Bonsoir Piotr Ivanovitch,
Dans ce cas, c'est du jargon (langage spécialisé) car ce n'est repris ni par le TLFi, ni par le Larousse. Une seule image ne suffit bien entendu pas à prouver le bien fondé d'une assertion


----------



## OLN

Je ne pense pas qu'on puisse confondre plaquette de comprimés et barrette de comprimés.

La barrette ne désigne pas le comprimé (sa forme) ou la forme de la plaquette, mais la petite *entaille* à la surface du comprimé sécable, qu'il soit rond ou ovale. (forme galénique)

Le nom complet donné ici (on dit aussi _barre_) est « barrette de fractionnement » et là « barrette de sécabilité » (ouille, néologisme, et pourquoi _-bilité _? mais c'est un site en français d'un pays anglophone). 
On trouve aussi « barres de cassures » (cassures au pluriel !) sur Wikipedia, et _«_ barrette de rupture » ou_ « _de section » ailleurs.

Le premier sonne le mieux à mes oreilles.

Bref : barrette(s) sur un comprimé d’anxiolytique, mais pas "barrette d'anxiolytique*s*"


----------



## matoupaschat

Ouf, tu me rassures sur ma capacité de raisonnement .


----------



## Piotr Ivanovitch

Oui, c'est du jargon : c'est le langage utilisé par les professionnels au quotidien (médecins, pharmaciens, infirmières...). Je comprends la démonstration d'OLN, mais je ne la partage pas : une barrette reste une petite barre, qu'elle soit sécable ou non. C'est la forme particulière de ces comprimés (forme galénique) qui les a fait appeler barrettes.


----------



## Tharkun35

Outre la forme, il faut peut-être aussi y voir une allusion à la "barrette" de haschisch, les deux étant des psychotropes.


----------



## OLN

Piotr Ivanovitch said:


> Oui, c'est du jargon : c'est le langage utilisé par les professionnelsau quotidien(médecins, pharmaciens, infirmières...). Je comprends la démonstration d'OLN, mais je ne la partage pas : une barrette reste une petite barre, qu'elle soit sécable ou non. C'est la forme particulière de ces comprimés (forme galénique) qui les a fait appeler barrettes.
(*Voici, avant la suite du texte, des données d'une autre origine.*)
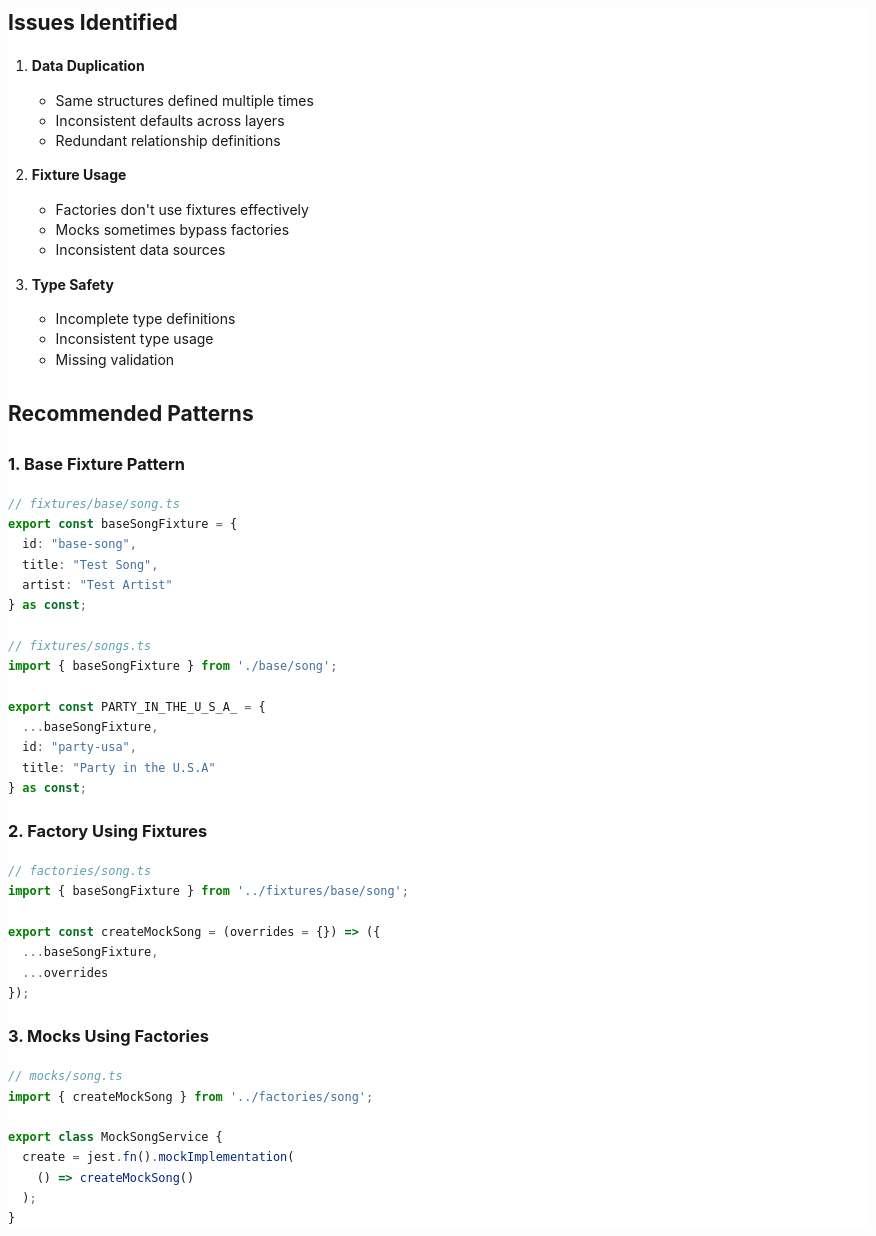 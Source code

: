 ## Issues Identified

1. **Data Duplication**
   - Same structures defined multiple times
   - Inconsistent defaults across layers
   - Redundant relationship definitions

2. **Fixture Usage**
   - Factories don't use fixtures effectively
   - Mocks sometimes bypass factories
   - Inconsistent data sources

3. **Type Safety**
   - Incomplete type definitions
   - Inconsistent type usage
   - Missing validation

## Recommended Patterns

### 1. Base Fixture Pattern
```typescript
// fixtures/base/song.ts
export const baseSongFixture = {
  id: "base-song",
  title: "Test Song",
  artist: "Test Artist"
} as const;

// fixtures/songs.ts
import { baseSongFixture } from './base/song';

export const PARTY_IN_THE_U_S_A_ = {
  ...baseSongFixture,
  id: "party-usa",
  title: "Party in the U.S.A"
} as const;
```

### 2. Factory Using Fixtures
```typescript
// factories/song.ts
import { baseSongFixture } from '../fixtures/base/song';

export const createMockSong = (overrides = {}) => ({
  ...baseSongFixture,
  ...overrides
});
```

### 3. Mocks Using Factories
```typescript
// mocks/song.ts
import { createMockSong } from '../factories/song';

export class MockSongService {
  create = jest.fn().mockImplementation(
    () => createMockSong()
  );
}
```
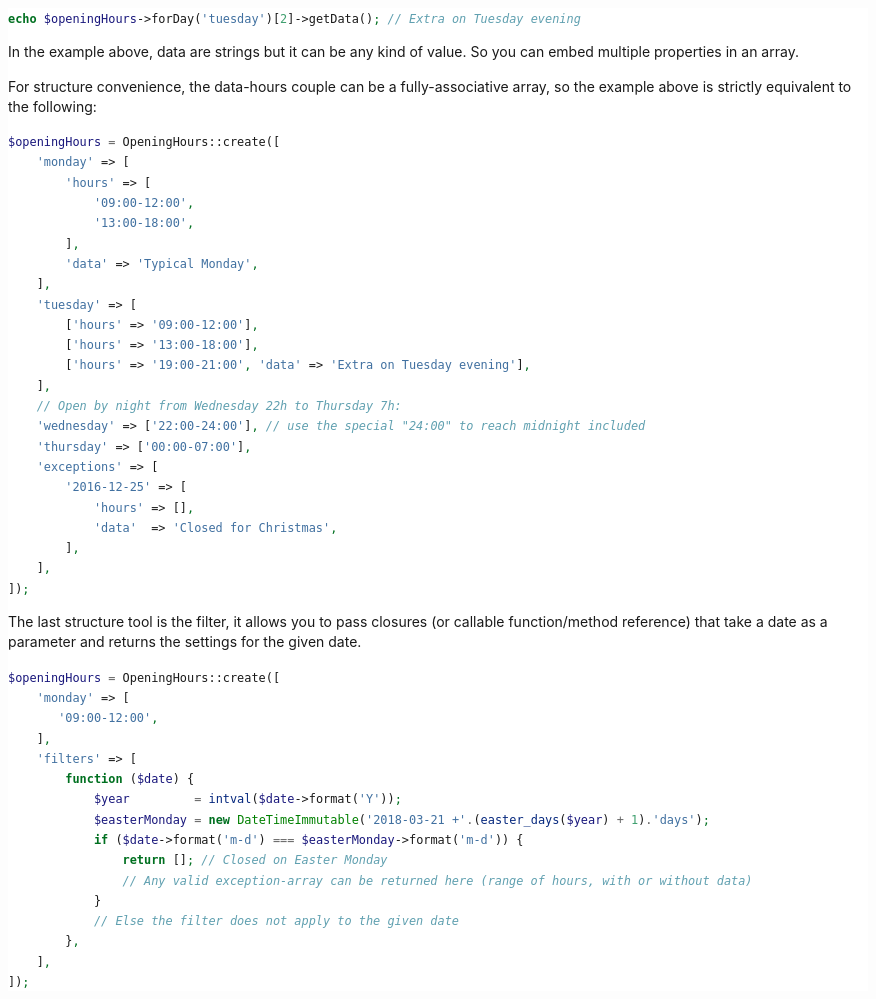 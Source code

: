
 ```php
echo $openingHours->forDay('tuesday')[2]->getData(); // Extra on Tuesday evening
```

In the example above, data are strings but it can be any kind of value. So you can embed multiple properties in an array.

For structure convenience, the data-hours couple can be a fully-associative array, so the example above is strictly equivalent to the following:

```php
$openingHours = OpeningHours::create([
    'monday' => [
        'hours' => [
            '09:00-12:00',
            '13:00-18:00',
        ],
        'data' => 'Typical Monday',
    ],
    'tuesday' => [
        ['hours' => '09:00-12:00'],
        ['hours' => '13:00-18:00'],
        ['hours' => '19:00-21:00', 'data' => 'Extra on Tuesday evening'],
    ],
    // Open by night from Wednesday 22h to Thursday 7h:
    'wednesday' => ['22:00-24:00'], // use the special "24:00" to reach midnight included
    'thursday' => ['00:00-07:00'],
    'exceptions' => [
        '2016-12-25' => [
            'hours' => [],
            'data'  => 'Closed for Christmas',
        ],
    ],
]);
```

The last structure tool is the filter, it allows you to pass closures (or callable function/method reference) that take a date as a parameter and returns the settings for the given date.

```php
$openingHours = OpeningHours::create([
    'monday' => [
       '09:00-12:00',
    ],
    'filters' => [
        function ($date) {
            $year         = intval($date->format('Y'));
            $easterMonday = new DateTimeImmutable('2018-03-21 +'.(easter_days($year) + 1).'days');
            if ($date->format('m-d') === $easterMonday->format('m-d')) {
                return []; // Closed on Easter Monday
                // Any valid exception-array can be returned here (range of hours, with or without data)
            }
            // Else the filter does not apply to the given date
        },
    ],
]);
```
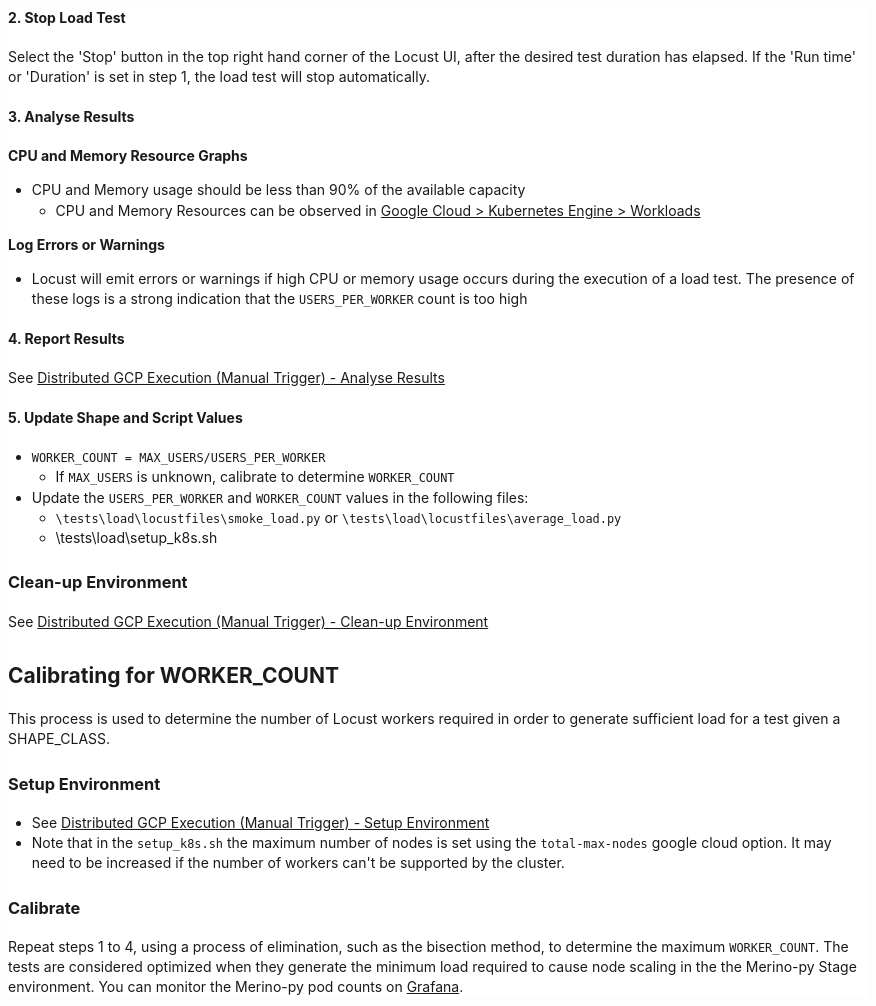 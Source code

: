 
#### 2. Stop Load Test

Select the 'Stop' button in the top right hand corner of the Locust UI, after the
desired test duration has elapsed. If the 'Run time' or 'Duration' is set in step 1,
the load test will stop automatically.

#### 3. Analyse Results

**CPU and Memory Resource Graphs**

* CPU and Memory usage should be less than 90% of the available capacity
    * CPU and Memory Resources can be observed in
      [Google Cloud > Kubernetes Engine > Workloads][kubernetes_panel]

**Log Errors or Warnings**

* Locust will emit errors or warnings if high CPU or memory usage occurs during the
  execution of a load test. The presence of these logs is a strong indication that the
  `USERS_PER_WORKER` count is too high

#### 4. Report Results

See [Distributed GCP Execution (Manual Trigger) - Analyse Results](#3-analyse-results-1)

#### 5. Update Shape and Script Values

* `WORKER_COUNT = MAX_USERS/USERS_PER_WORKER`
    * If `MAX_USERS` is unknown, calibrate to determine `WORKER_COUNT`
* Update the `USERS_PER_WORKER` and `WORKER_COUNT` values in the following files:
    * `\tests\load\locustfiles\smoke_load.py` or `\tests\load\locustfiles\average_load.py`
    * \tests\load\setup_k8s.sh

### Clean-up Environment

See [Distributed GCP Execution (Manual Trigger) - Clean-up Environment](#clean-up-environment)

## Calibrating for WORKER_COUNT

This process is used to determine the number of Locust workers required in order to
generate sufficient load for a test given a SHAPE_CLASS.

### Setup Environment

* See [Distributed GCP Execution (Manual Trigger) - Setup Environment](#setup-environment-1)
* Note that in the `setup_k8s.sh` the maximum number of nodes is set using the
  `total-max-nodes` google cloud option. It may need to be increased if the number of
  workers can't be supported by the cluster.

### Calibrate

Repeat steps 1 to 4, using a process of elimination, such as the bisection method, to
determine the maximum `WORKER_COUNT`. The tests are considered optimized when they
generate the minimum load required to cause node scaling in the the Merino-py Stage
environment. You can monitor the Merino-py pod counts on [Grafana][grafana].


[artifact_registry]: https://console.cloud.google.com/artifacts/docker/spheric-keel-331521/us-west1/locust-merino?project=spheric-keel-331521
[circle_ci]: https://circleci.com/docs/
[circle_config_yml]: https://github.com/mozilla-services/merino-py/blob/main/.circleci/config.yml
[cloud]: https://console.cloud.google.com/home/dashboard?q=search&referrer=search&project=spheric-keel-331521&cloudshell=false
[conserv]: https://drive.google.com/drive/folders/1rvCpmwGuLt4COH6Zw6vSyu_019_sB3Ux
[docker]: https://docs.docker.com/
[dockerfile]: https://github.com/mozilla-services/merino-py/blob/main/tests/load/Dockerfile
[grafana]: https://earthangel-b40313e5.influxcloud.net/d/rQAfYKIVk/merino-py-application-and-infrastructure?orgId=1&refresh=1m&var-environment=stagepy
[jenkins_load_test]: https://github.com/mozilla-services/cloudops-infra/blob/master/projects/merino/Jenkinsfile-stage-py
[kubernetes_panel]: https://console.cloud.google.com/kubernetes/list/overview?cloudshell=false&project=spheric-keel-331521
[locust_environment_variables]: https://docs.locust.io/en/stable/configuration.html#environment-variables
[locust_master_controller]: https://github.com/mozilla-services/merino-py/blob/main/tests/load/kubernetes-config/locust-master-controller.yml
[locust_master_service]: https://github.com/mozilla-services/merino-py/blob/main/tests/load/kubernetes-config/locust-master-service.yml
[locust_worker_controller]: https://github.com/mozilla-services/merino-py/blob/main/tests/load/kubernetes-config/locust-worker-controller.yml
[merino_gcp_stage]: https://console.cloud.google.com/kubernetes/list/overview?project=moz-fx-merino-nonprod-ee93
[merino_history_doc]: https://docs.google.com/document/d/1BGNhKuclUH40Bit9KxYWLiv_N_VnE66uxi9pBFbRWbg/edit
[merino_spreadsheet]: https://docs.google.com/spreadsheets/d/1SAO3QYIrbxDRxzmYIab-ebZXA1dF06W1lT4I1h2R3a8/edit?usp=sharing
[merino_test_plan]: https://docs.google.com/document/d/1v7LDXENPZg37KXeNcznEZKNZ8rQlOhNbsHprFyMXHhs/edit?usp=sharing
[poetry]: https://python-poetry.org/docs/
[poetry_lock]: https://github.com/mozilla-services/merino-py/blob/main/tests/load/poetry.lock
[pyproject_toml]: https://github.com/mozilla-services/merino-py/blob/main/tests/load/pyproject.toml
[load_test_docs]: ./load-tests.md
[setup_k8s]: https://github.com/mozilla-services/merino-py/blob/main/tests/load/setup_k8s.sh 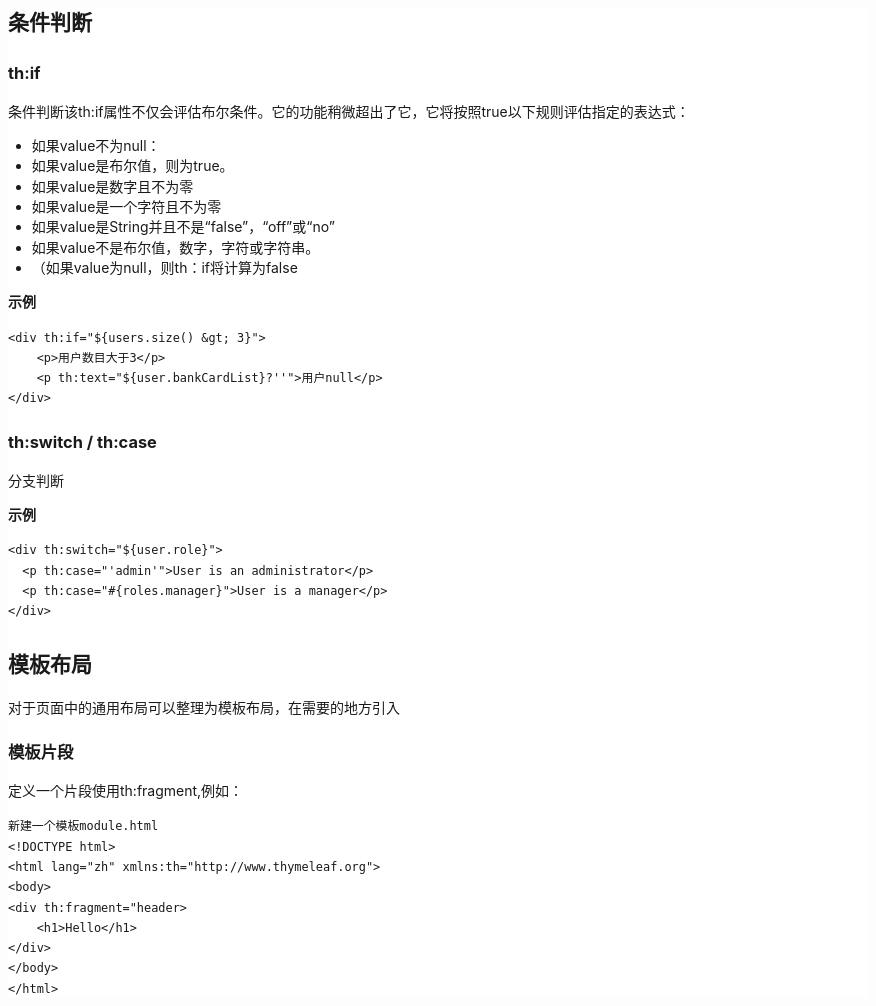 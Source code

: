 ## 条件判断

### th:if

条件判断该th:if属性不仅会评估布尔条件。它的功能稍微超出了它，它将按照true以下规则评估指定的表达式：

- 如果value不为null：
- 如果value是布尔值，则为true。
- 如果value是数字且不为零
- 如果value是一个字符且不为零
- 如果value是String并且不是“false”，“off”或“no”
- 如果value不是布尔值，数字，字符或字符串。
- （如果value为null，则th：if将计算为false

**示例**

```
<div th:if="${users.size() &gt; 3}">
    <p>用户数目大于3</p>
    <p th:text="${user.bankCardList}?''">用户null</p>
</div>
```

### th:switch / th:case

分支判断

**示例**

```
<div th:switch="${user.role}">
  <p th:case="'admin'">User is an administrator</p>
  <p th:case="#{roles.manager}">User is a manager</p>
</div>
```


## 模板布局

对于页面中的通用布局可以整理为模板布局，在需要的地方引入

### 模板片段

定义一个片段使用th:fragment,例如：

```
新建一个模板module.html
<!DOCTYPE html>
<html lang="zh" xmlns:th="http://www.thymeleaf.org">
<body>
<div th:fragment="header>
    <h1>Hello</h1>
</div>
</body>
</html>

```
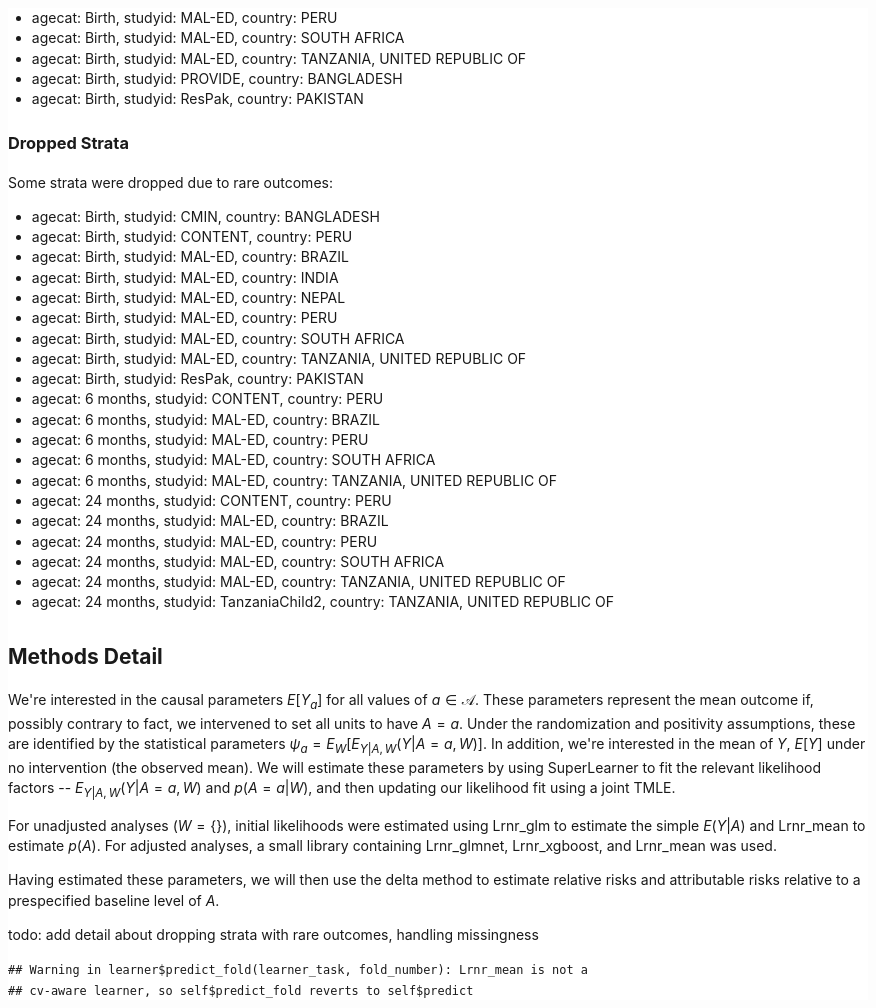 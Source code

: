 * agecat: Birth, studyid: MAL-ED, country: PERU
* agecat: Birth, studyid: MAL-ED, country: SOUTH AFRICA
* agecat: Birth, studyid: MAL-ED, country: TANZANIA, UNITED REPUBLIC OF
* agecat: Birth, studyid: PROVIDE, country: BANGLADESH
* agecat: Birth, studyid: ResPak, country: PAKISTAN

### Dropped Strata

Some strata were dropped due to rare outcomes:

* agecat: Birth, studyid: CMIN, country: BANGLADESH
* agecat: Birth, studyid: CONTENT, country: PERU
* agecat: Birth, studyid: MAL-ED, country: BRAZIL
* agecat: Birth, studyid: MAL-ED, country: INDIA
* agecat: Birth, studyid: MAL-ED, country: NEPAL
* agecat: Birth, studyid: MAL-ED, country: PERU
* agecat: Birth, studyid: MAL-ED, country: SOUTH AFRICA
* agecat: Birth, studyid: MAL-ED, country: TANZANIA, UNITED REPUBLIC OF
* agecat: Birth, studyid: ResPak, country: PAKISTAN
* agecat: 6 months, studyid: CONTENT, country: PERU
* agecat: 6 months, studyid: MAL-ED, country: BRAZIL
* agecat: 6 months, studyid: MAL-ED, country: PERU
* agecat: 6 months, studyid: MAL-ED, country: SOUTH AFRICA
* agecat: 6 months, studyid: MAL-ED, country: TANZANIA, UNITED REPUBLIC OF
* agecat: 24 months, studyid: CONTENT, country: PERU
* agecat: 24 months, studyid: MAL-ED, country: BRAZIL
* agecat: 24 months, studyid: MAL-ED, country: PERU
* agecat: 24 months, studyid: MAL-ED, country: SOUTH AFRICA
* agecat: 24 months, studyid: MAL-ED, country: TANZANIA, UNITED REPUBLIC OF
* agecat: 24 months, studyid: TanzaniaChild2, country: TANZANIA, UNITED REPUBLIC OF

## Methods Detail

We're interested in the causal parameters $E[Y_a]$ for all values of $a \in \mathcal{A}$. These parameters represent the mean outcome if, possibly contrary to fact, we intervened to set all units to have $A=a$. Under the randomization and positivity assumptions, these are identified by the statistical parameters $\psi_a=E_W[E_{Y|A,W}(Y|A=a,W)]$.  In addition, we're interested in the mean of $Y$, $E[Y]$ under no intervention (the observed mean). We will estimate these parameters by using SuperLearner to fit the relevant likelihood factors -- $E_{Y|A,W}(Y|A=a,W)$ and $p(A=a|W)$, and then updating our likelihood fit using a joint TMLE.

For unadjusted analyses ($W=\{\}$), initial likelihoods were estimated using Lrnr_glm to estimate the simple $E(Y|A)$ and Lrnr_mean to estimate $p(A)$. For adjusted analyses, a small library containing Lrnr_glmnet, Lrnr_xgboost, and Lrnr_mean was used.

Having estimated these parameters, we will then use the delta method to estimate relative risks and attributable risks relative to a prespecified baseline level of $A$.

todo: add detail about dropping strata with rare outcomes, handling missingness



```
## Warning in learner$predict_fold(learner_task, fold_number): Lrnr_mean is not a
## cv-aware learner, so self$predict_fold reverts to self$predict
```
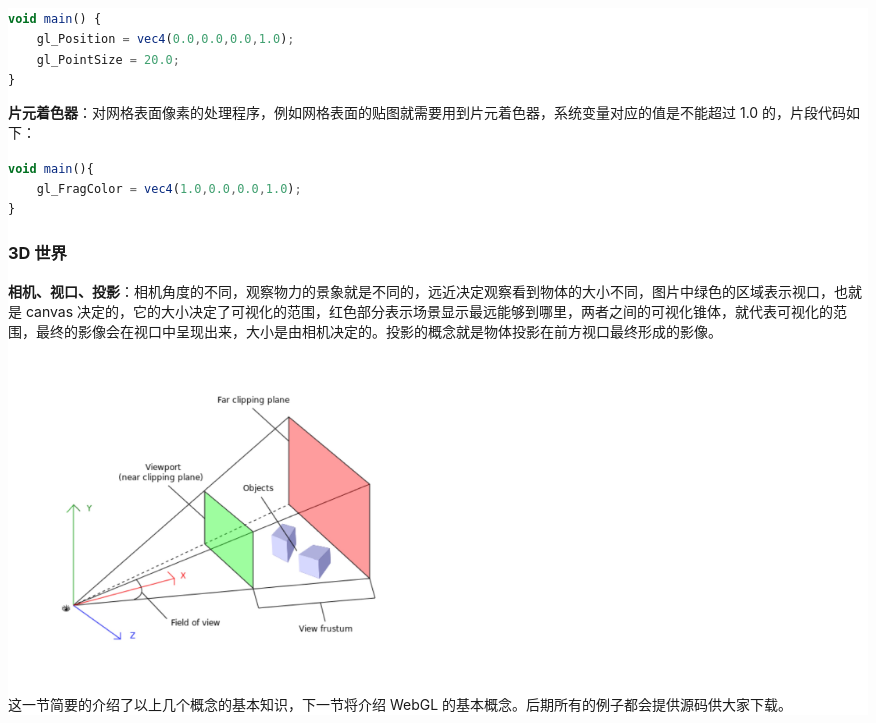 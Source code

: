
 ```javascript
void main() {
    gl_Position = vec4(0.0,0.0,0.0,1.0);
    gl_PointSize = 20.0;
}
```

<b>片元着色器</b>：对网格表面像素的处理程序，例如网格表面的贴图就需要用到片元着色器，系统变量对应的值是不能超过 1.0 的，片段代码如下：

```javascript
void main(){
    gl_FragColor = vec4(1.0,0.0,0.0,1.0);
}
```

### 3D 世界

<b>相机、视口、投影</b>：相机角度的不同，观察物力的景象就是不同的，远近决定观察看到物体的大小不同，图片中绿色的区域表示视口，也就是 canvas 决定的，它的大小决定了可视化的范围，红色部分表示场景显示最远能够到哪里，两者之间的可视化锥体，就代表可视化的范围，最终的影像会在视口中呈现出来，大小是由相机决定的。投影的概念就是物体投影在前方视口最终形成的影像。

<img width="400" src="./assets/webgl-2017-07-01/15.jpeg"/>

这一节简要的介绍了以上几个概念的基本知识，下一节将介绍 WebGL 的基本概念。后期所有的例子都会提供源码供大家下载。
Je n'ai jamais entendu de médecin désigner un comprimé oblong par le mot "barrette", mais je n'ai pas fait toutes les régions de France, ni lu tout le Vidal. J'ai tâché de citer des sources étayant ce que j'avançais, aussi suis-je curieuse de connaître les tiennes.
Saurais-tu aussi expliquer pourquoi on dit "barrette d'anxiolytiques", comme si le comprimé en comprenait plusieurs ?

Tharkun, tu es peut-être sur une piste : serait-ce du jargon de toxicomanes ? 

letetard voudra bien nous dire où il trouvé l'expression.


----------



## Tharkun35

"Barrette" pour la barrette de haschich, oui, c'est du jargon de toxicomanes ou de "dealers". Je ne sais pas d'où je tiens ça, car je ne suis ni l'un ni l'autre.

Quand j'ai lu ce sujet, j'ai immédiatement visualisé la "barrette d'anxiolytique", cette "petite barre" sécable en quatre quarts et qui se vend dans ces petites boites. Et j'ai fait parallèle avec l'autre barrette, comme si on voulait comparer deux drogues, une légale et une illégale.


----------



## OLN

Oui, d'une part _barrette _fait immédiatement penser au cannabis et d'autre part, le bromazépam très consommé en France se présente effectivement sous forme de comprimés quadrisécables entaillés de 3 barrettes. 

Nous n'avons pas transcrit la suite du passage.